Behind him, Tarl answered softly, “In the gnoll temple … The model looked just like this. He’ll be here, all right. This must be the lair of the Lord of the Ruins.”

“Do come down,” called a warm, avuncular voice from somewhere below. “I enjoy company.”

The three exchanged surprised glances, but it was Ren who creeped out onto the landing and peered down into the great golden vault. He saw no sign of Cadorna or the soldiers of the Black Watch, but from the top of the stairway, he could see a crescent-shaped pool, a full-sized version of the model they had seen in the gnoll temple. It glistened with an unnatural intensity, as if it created its own light source. “The pool!” whispered Ren. “ ‘Tower to the pool.’ That’s it! The blood from the temples is channeled into that pool!”

Beside the pool, partially hidden from view by the landing, stood a great bronze dragon, identifiable by its metallic color as one of the good dragons of the Realms.

“Please come down,” the dragon repeated. Again the voice, which echoed through the golden chamber, seemed friendly and had a genuine warmth to it.

Ren had seen three dragons close up before. Each had seemed bigger than the one before, but this one was easily half again the size of any of them. Electricity crackled along the beast’s gums and teeth each time it exhaled, and its tail switched behind it nervously.

“A bronze dragon,” whispered Ren to Shal and Tarl, behind him.

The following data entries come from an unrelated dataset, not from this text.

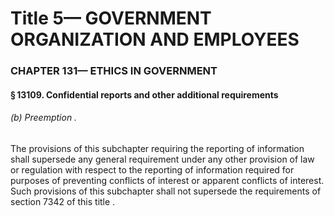 
# Title 5— GOVERNMENT ORGANIZATION AND EMPLOYEES
### CHAPTER 131— ETHICS IN GOVERNMENT
#### § 13109. Confidential reports and other additional requirements
###### (b) Preemption .

The provisions of this subchapter requiring the reporting of information shall supersede any general requirement under any other provision of law or regulation with respect to the reporting of information required for purposes of preventing conflicts of interest or apparent conflicts of interest. Such provisions of this subchapter shall not supersede the requirements of section 7342 of this title .

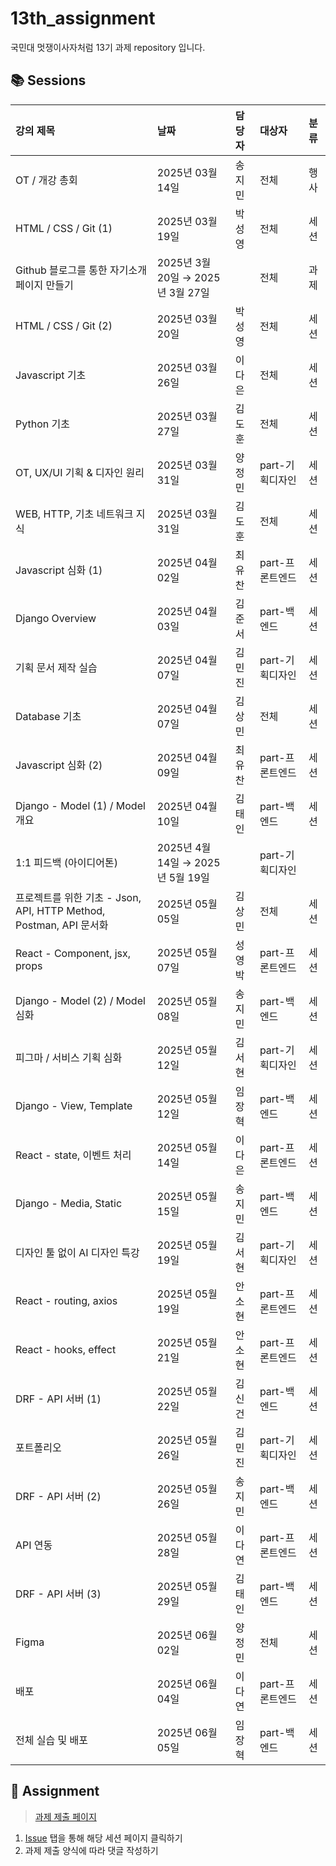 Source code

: # 13th_assignment
국민대 멋쟁이사자처럼 13기 과제 repository 입니다.

## 📚 Sessions
| 강의 제목                                                          | 날짜                              | 담당자   | 대상자          | 분류   |
|:-------------------------------------------------------------------|:----------------------------------|:---------|:----------------|:-------|
| OT / 개강 총회                                                     | 2025년 03월 14일                  | 송지민   | 전체            | 행사   |
| HTML / CSS / Git (1)                                               | 2025년 03월 19일                  | 박성영   | 전체            | 세션   |
| Github 블로그를 통한 자기소개 페이지 만들기                        | 2025년 3월 20일 → 2025년 3월 27일 |          | 전체            | 과제   |
| HTML / CSS / Git (2)                                               | 2025년 03월 20일                  | 박성영   | 전체            | 세션   |
| Javascript 기초                                                    | 2025년 03월 26일                  | 이다은   | 전체            | 세션   |
| Python 기초                                                        | 2025년 03월 27일                  | 김도훈   | 전체            | 세션   |
| OT, UX/UI 기획 & 디자인 원리                                       | 2025년 03월 31일                  | 양정민   | part-기획디자인 | 세션   |
| WEB, HTTP, 기초 네트워크 지식                                      | 2025년 03월 31일                  | 김도훈   | 전체            | 세션   |
| Javascript 심화 (1)                                                | 2025년 04월 02일                  | 최유찬   | part-프론트엔드 | 세션   |
| Django Overview                                                    | 2025년 04월 03일                  | 김준서   | part-백엔드     | 세션   |
| 기획 문서 제작 실습                                                | 2025년 04월 07일                  | 김민진   | part-기획디자인 | 세션   |
| Database 기초                                                      | 2025년 04월 07일                  | 김상민   | 전체            | 세션   |
| Javascript 심화 (2)                                                | 2025년 04월 09일                  | 최유찬   | part-프론트엔드 | 세션   |
| Django - Model (1) / Model 개요                                    | 2025년 04월 10일                  | 김태인   | part-백엔드     | 세션   |
| 1:1 피드백 (아이디어톤)                                            | 2025년 4월 14일 → 2025년 5월 19일 |          | part-기획디자인 |        |
| 프로젝트를 위한 기초 - Json, API, HTTP Method, Postman, API 문서화 | 2025년 05월 05일                  | 김상민   | 전체            | 세션   |
| React - Component, jsx, props                                      | 2025년 05월 07일                  | 성영박   | part-프론트엔드 | 세션   |
| Django - Model (2) / Model 심화                                    | 2025년 05월 08일                  | 송지민   | part-백엔드     | 세션   |
| 피그마 / 서비스 기획 심화                                          | 2025년 05월 12일                  | 김서현   | part-기획디자인 | 세션   |
| Django - View, Template                                            | 2025년 05월 12일                  | 임장혁   | part-백엔드     | 세션   |
| React - state, 이벤트 처리                                         | 2025년 05월 14일                  | 이다은   | part-프론트엔드 | 세션   |
| Django - Media, Static                                             | 2025년 05월 15일                  | 송지민   | part-백엔드     | 세션   |
| 디자인 툴 없이 AI 디자인 특강                                      | 2025년 05월 19일                  | 김서현   | part-기획디자인 | 세션   |
| React - routing, axios                                             | 2025년 05월 19일                  | 안소현   | part-프론트엔드 | 세션   |
| React - hooks, effect                                              | 2025년 05월 21일                  | 안소현   | part-프론트엔드 | 세션   |
| DRF - API 서버 (1)                                                 | 2025년 05월 22일                  | 김신건   | part-백엔드     | 세션   |
| 포트폴리오                                                         | 2025년 05월 26일                  | 김민진   | part-기획디자인 | 세션   |
| DRF - API 서버 (2)                                                 | 2025년 05월 26일                  | 송지민   | part-백엔드     | 세션   |
| API 연동                                                           | 2025년 05월 28일                  | 이다연   | part-프론트엔드 | 세션   |
| DRF - API 서버 (3)                                                 | 2025년 05월 29일                  | 김태인   | part-백엔드     | 세션   |
| Figma                                                              | 2025년 06월 02일                  | 양정민   | 전체            | 세션   |
| 배포                                                               | 2025년 06월 04일                  | 이다연   | part-프론트엔드 | 세션   |
| 전체 실습 및 배포                                                  | 2025년 06월 05일                  | 임장혁   | part-백엔드     | 세션   |


## 📑 Assignment
> [과제 제출 페이지](https://github.com/likelion-kookmin/13th_assignment/issues)
1. [Issue](https://github.com/likelion-kookmin/13th_assignment/issues) 탭을 통해 해당 세션 페이지 클릭하기
2. 과제 제출 양식에 따라 댓글 작성하기
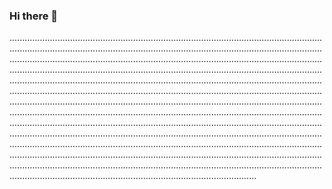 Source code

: ### Hi there 👋

.............................................................................................................................................................................................................................................................................................................................................................................................................................................................................................................................................................................................................................................................................................................................................................................................................................................................................................................................................................................................................................................................................................................................................................................................................................................................................................................................................................................................................................................................................................................................................................................................................................................................................................................................................................................. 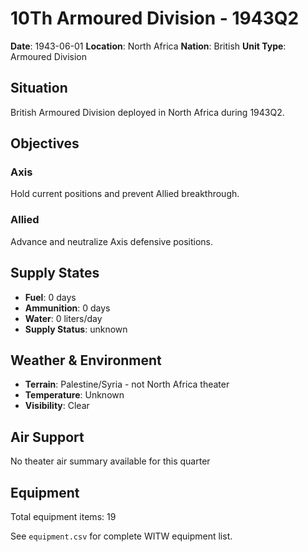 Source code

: # 10Th Armoured Division - 1943Q2

**Date**: 1943-06-01
**Location**: North Africa
**Nation**: British
**Unit Type**: Armoured Division

## Situation

British Armoured Division deployed in North Africa during 1943Q2.

## Objectives

### Axis
Hold current positions and prevent Allied breakthrough.

### Allied
Advance and neutralize Axis defensive positions.

## Supply States

- **Fuel**: 0 days
- **Ammunition**: 0 days
- **Water**: 0 liters/day
- **Supply Status**: unknown

## Weather & Environment

- **Terrain**: Palestine/Syria - not North Africa theater
- **Temperature**: Unknown
- **Visibility**: Clear

## Air Support

No theater air summary available for this quarter

## Equipment

Total equipment items: 19

See `equipment.csv` for complete WITW equipment list.
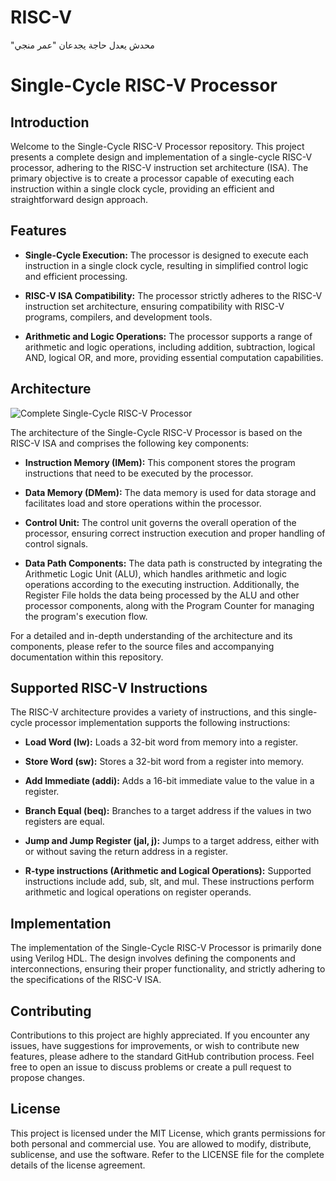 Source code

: # RISC-V
"محدش يعدل حاجة يجدعان "عمر منجي
# Single-Cycle RISC-V Processor

## Introduction

Welcome to the Single-Cycle RISC-V Processor repository. This project presents a complete design and implementation of a single-cycle RISC-V processor, adhering to the RISC-V instruction set architecture (ISA). The primary objective is to create a processor capable of executing each instruction within a single clock cycle, providing an efficient and straightforward design approach.

## Features

- **Single-Cycle Execution:** The processor is designed to execute each instruction in a single clock cycle, resulting in simplified control logic and efficient processing.

- **RISC-V ISA Compatibility:** The processor strictly adheres to the RISC-V instruction set architecture, ensuring compatibility with RISC-V programs, compilers, and development tools.

- **Arithmetic and Logic Operations:** The processor supports a range of arithmetic and logic operations, including addition, subtraction, logical AND, logical OR, and more, providing essential computation capabilities.

## Architecture

![Complete Single-Cycle RISC-V Processor](images/architecture.png)

The architecture of the Single-Cycle RISC-V Processor is based on the RISC-V ISA and comprises the following key components:

- **Instruction Memory (IMem):** This component stores the program instructions that need to be executed by the processor.

- **Data Memory (DMem):** The data memory is used for data storage and facilitates load and store operations within the processor.

- **Control Unit:** The control unit governs the overall operation of the processor, ensuring correct instruction execution and proper handling of control signals.

- **Data Path Components:** The data path is constructed by integrating the Arithmetic Logic Unit (ALU), which handles arithmetic and logic operations according to the executing instruction. Additionally, the Register File holds the data being processed by the ALU and other processor components, along with the Program Counter for managing the program's execution flow.

For a detailed and in-depth understanding of the architecture and its components, please refer to the source files and accompanying documentation within this repository.

## Supported RISC-V Instructions

The RISC-V architecture provides a variety of instructions, and this single-cycle processor implementation supports the following instructions:

- **Load Word (lw):** Loads a 32-bit word from memory into a register.

- **Store Word (sw):** Stores a 32-bit word from a register into memory.

- **Add Immediate (addi):** Adds a 16-bit immediate value to the value in a register.

- **Branch Equal (beq):** Branches to a target address if the values in two registers are equal.

- **Jump and Jump Register (jal, j):** Jumps to a target address, either with or without saving the return address in a register.

- **R-type instructions (Arithmetic and Logical Operations):** Supported instructions include add, sub, slt, and mul. These instructions perform arithmetic and logical operations on register operands.

## Implementation

The implementation of the Single-Cycle RISC-V Processor is primarily done using Verilog HDL. The design involves defining the components and interconnections, ensuring their proper functionality, and strictly adhering to the specifications of the RISC-V ISA.

## Contributing

Contributions to this project are highly appreciated. If you encounter any issues, have suggestions for improvements, or wish to contribute new features, please adhere to the standard GitHub contribution process. Feel free to open an issue to discuss problems or create a pull request to propose changes.

## License

This project is licensed under the MIT License, which grants permissions for both personal and commercial use. You are allowed to modify, distribute, sublicense, and use the software. Refer to the LICENSE file for the complete details of the license agreement.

To the dragon, he said, “We seek the Lord of the Ruins.”

“Dead,” breathed the dragon, puffing a wisp of smoke into the air. “A puny man, but with tremendous magical powers of possession. As evil as anything I’ve seen in millennia.”

“Do you live here?” Ren questioned. He had never heard of a bronze dragon choosing a subterranean lair.

“Yes, honorable Ren o’ the Blade. This has been my lair for several of your lifetimes. Greetings to you and your companions, Shal Bal and Tarl Desanea.”

All three were startled that the dragon knew their names. Tyranthraxus, the evil possessor of the dragon’s mind, recognized their concern and immediately spoke to assuage their fears. “Now, now, there’s nothing to fear. You see, your reputation precedes you, and I must say that the length and breadth of Phlan is safer for your presence. In fact, it is your weakening of the power of the Lord of the Ruins that has allowed me to finally free myself of his control. For years, he held me captive here by means of mind control and a form of possession the likes of which I hope died with him. But his rotting body remains here in my lair. I would be indebted to you if you would remove it.”